Start of Block

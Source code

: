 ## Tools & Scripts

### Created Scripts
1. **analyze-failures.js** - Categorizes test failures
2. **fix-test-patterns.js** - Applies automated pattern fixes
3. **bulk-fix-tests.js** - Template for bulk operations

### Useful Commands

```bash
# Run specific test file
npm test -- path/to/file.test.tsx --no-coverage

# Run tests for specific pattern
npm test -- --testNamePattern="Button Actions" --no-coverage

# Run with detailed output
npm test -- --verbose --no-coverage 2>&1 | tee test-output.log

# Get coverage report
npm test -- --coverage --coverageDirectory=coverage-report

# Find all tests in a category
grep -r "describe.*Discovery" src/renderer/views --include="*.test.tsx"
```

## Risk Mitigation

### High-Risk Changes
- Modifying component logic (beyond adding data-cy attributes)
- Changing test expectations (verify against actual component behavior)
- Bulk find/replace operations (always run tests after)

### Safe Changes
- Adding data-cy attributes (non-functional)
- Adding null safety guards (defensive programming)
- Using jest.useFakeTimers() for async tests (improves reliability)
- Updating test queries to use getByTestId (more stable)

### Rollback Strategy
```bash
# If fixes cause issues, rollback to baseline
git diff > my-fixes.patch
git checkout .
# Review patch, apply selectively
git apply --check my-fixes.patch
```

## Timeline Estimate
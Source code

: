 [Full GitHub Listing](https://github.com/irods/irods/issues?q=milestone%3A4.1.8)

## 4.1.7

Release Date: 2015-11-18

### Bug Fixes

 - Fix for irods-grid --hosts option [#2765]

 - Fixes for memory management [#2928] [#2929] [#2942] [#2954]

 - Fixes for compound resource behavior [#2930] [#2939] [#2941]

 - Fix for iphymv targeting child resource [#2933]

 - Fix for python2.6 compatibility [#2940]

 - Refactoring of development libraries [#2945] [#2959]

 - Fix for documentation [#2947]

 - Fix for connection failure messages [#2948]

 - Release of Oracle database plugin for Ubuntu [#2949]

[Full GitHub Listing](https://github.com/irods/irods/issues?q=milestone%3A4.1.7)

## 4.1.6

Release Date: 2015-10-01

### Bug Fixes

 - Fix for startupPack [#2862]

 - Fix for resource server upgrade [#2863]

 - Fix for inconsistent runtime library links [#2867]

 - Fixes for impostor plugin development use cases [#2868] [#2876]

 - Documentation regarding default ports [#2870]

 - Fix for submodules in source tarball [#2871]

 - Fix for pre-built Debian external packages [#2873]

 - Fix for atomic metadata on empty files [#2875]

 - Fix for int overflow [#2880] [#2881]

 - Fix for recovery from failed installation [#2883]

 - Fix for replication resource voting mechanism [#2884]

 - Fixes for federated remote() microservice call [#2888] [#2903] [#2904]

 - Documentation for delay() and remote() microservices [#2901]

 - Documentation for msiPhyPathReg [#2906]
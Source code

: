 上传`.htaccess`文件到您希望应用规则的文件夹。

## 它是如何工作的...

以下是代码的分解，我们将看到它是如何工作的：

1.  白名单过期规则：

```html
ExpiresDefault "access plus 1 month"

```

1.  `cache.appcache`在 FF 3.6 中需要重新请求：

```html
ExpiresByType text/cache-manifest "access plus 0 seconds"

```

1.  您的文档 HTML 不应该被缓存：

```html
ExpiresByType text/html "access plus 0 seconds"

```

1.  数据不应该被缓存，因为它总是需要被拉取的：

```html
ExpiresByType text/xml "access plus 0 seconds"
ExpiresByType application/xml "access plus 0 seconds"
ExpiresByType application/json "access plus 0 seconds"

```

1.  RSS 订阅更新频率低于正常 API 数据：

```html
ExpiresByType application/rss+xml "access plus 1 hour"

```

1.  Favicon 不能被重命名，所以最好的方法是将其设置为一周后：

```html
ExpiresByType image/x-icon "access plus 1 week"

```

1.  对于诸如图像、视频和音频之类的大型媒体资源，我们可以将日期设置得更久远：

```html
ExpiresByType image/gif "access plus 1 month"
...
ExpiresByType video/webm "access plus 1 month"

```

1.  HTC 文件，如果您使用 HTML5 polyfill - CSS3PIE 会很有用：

End of Block

*TASK INSTRUCTIONS*: Copy out the material exactly, omitting nothing.

*ANSWER SPACE*:
Source code

: ## Tools & Scripts

### Created Scripts
1. **analyze-failures.js** - Categorizes test failures
2. **fix-test-patterns.js** - Applies automated pattern fixes
3. **bulk-fix-tests.js** - Template for bulk operations

### Useful Commands

```bash
# Run specific test file
npm test -- path/to/file.test.tsx --no-coverage

# Run tests for specific pattern
npm test -- --testNamePattern="Button Actions" --no-coverage

# Run with detailed output
npm test -- --verbose --no-coverage 2>&1 | tee test-output.log

# Get coverage report
npm test -- --coverage --coverageDirectory=coverage-report

# Find all tests in a category
grep -r "describe.*Discovery" src/renderer/views --include="*.test.tsx"
```

## Risk Mitigation

### High-Risk Changes
- Modifying component logic (beyond adding data-cy attributes)
- Changing test expectations (verify against actual component behavior)
- Bulk find/replace operations (always run tests after)

### Safe Changes
- Adding data-cy attributes (non-functional)
- Adding null safety guards (defensive programming)
- Using jest.useFakeTimers() for async tests (improves reliability)
- Updating test queries to use getByTestId (more stable)

### Rollback Strategy
```bash
# If fixes cause issues, rollback to baseline
git diff > my-fixes.patch
git checkout .
# Review patch, apply selectively
git apply --check my-fixes.patch
```

## Timeline Estimate
Source code

: [Full GitHub Listing](https://github.com/irods/irods/issues?q=milestone%3A4.1.8)

## 4.1.7

Release Date: 2015-11-18

### Bug Fixes

 - Fix for irods-grid --hosts option [#2765]

 - Fixes for memory management [#2928] [#2929] [#2942] [#2954]

 - Fixes for compound resource behavior [#2930] [#2939] [#2941]

 - Fix for iphymv targeting child resource [#2933]

 - Fix for python2.6 compatibility [#2940]

 - Refactoring of development libraries [#2945] [#2959]

 - Fix for documentation [#2947]

 - Fix for connection failure messages [#2948]

 - Release of Oracle database plugin for Ubuntu [#2949]

[Full GitHub Listing](https://github.com/irods/irods/issues?q=milestone%3A4.1.7)

## 4.1.6

Release Date: 2015-10-01

### Bug Fixes

 - Fix for startupPack [#2862]

 - Fix for resource server upgrade [#2863]

 - Fix for inconsistent runtime library links [#2867]

 - Fixes for impostor plugin development use cases [#2868] [#2876]

 - Documentation regarding default ports [#2870]

 - Fix for submodules in source tarball [#2871]

 - Fix for pre-built Debian external packages [#2873]

 - Fix for atomic metadata on empty files [#2875]

 - Fix for int overflow [#2880] [#2881]

 - Fix for recovery from failed installation [#2883]

 - Fix for replication resource voting mechanism [#2884]

 - Fixes for federated remote() microservice call [#2888] [#2903] [#2904]

 - Documentation for delay() and remote() microservices [#2901]

 - Documentation for msiPhyPathReg [#2906]
Source code

: 上传`.htaccess`文件到您希望应用规则的文件夹。

## 它是如何工作的...

以下是代码的分解，我们将看到它是如何工作的：

1.  白名单过期规则：

```html
ExpiresDefault "access plus 1 month"

```

1.  `cache.appcache`在 FF 3.6 中需要重新请求：

```html
ExpiresByType text/cache-manifest "access plus 0 seconds"

```

1.  您的文档 HTML 不应该被缓存：

```html
ExpiresByType text/html "access plus 0 seconds"

```

1.  数据不应该被缓存，因为它总是需要被拉取的：

```html
ExpiresByType text/xml "access plus 0 seconds"
ExpiresByType application/xml "access plus 0 seconds"
ExpiresByType application/json "access plus 0 seconds"

```

1.  RSS 订阅更新频率低于正常 API 数据：

```html
ExpiresByType application/rss+xml "access plus 1 hour"

```

1.  Favicon 不能被重命名，所以最好的方法是将其设置为一周后：

```html
ExpiresByType image/x-icon "access plus 1 week"

```

1.  对于诸如图像、视频和音频之类的大型媒体资源，我们可以将日期设置得更久远：

```html
ExpiresByType image/gif "access plus 1 month"
...
ExpiresByType video/webm "access plus 1 month"

```

1.  HTC 文件，如果您使用 HTML5 polyfill - CSS3PIE 会很有用：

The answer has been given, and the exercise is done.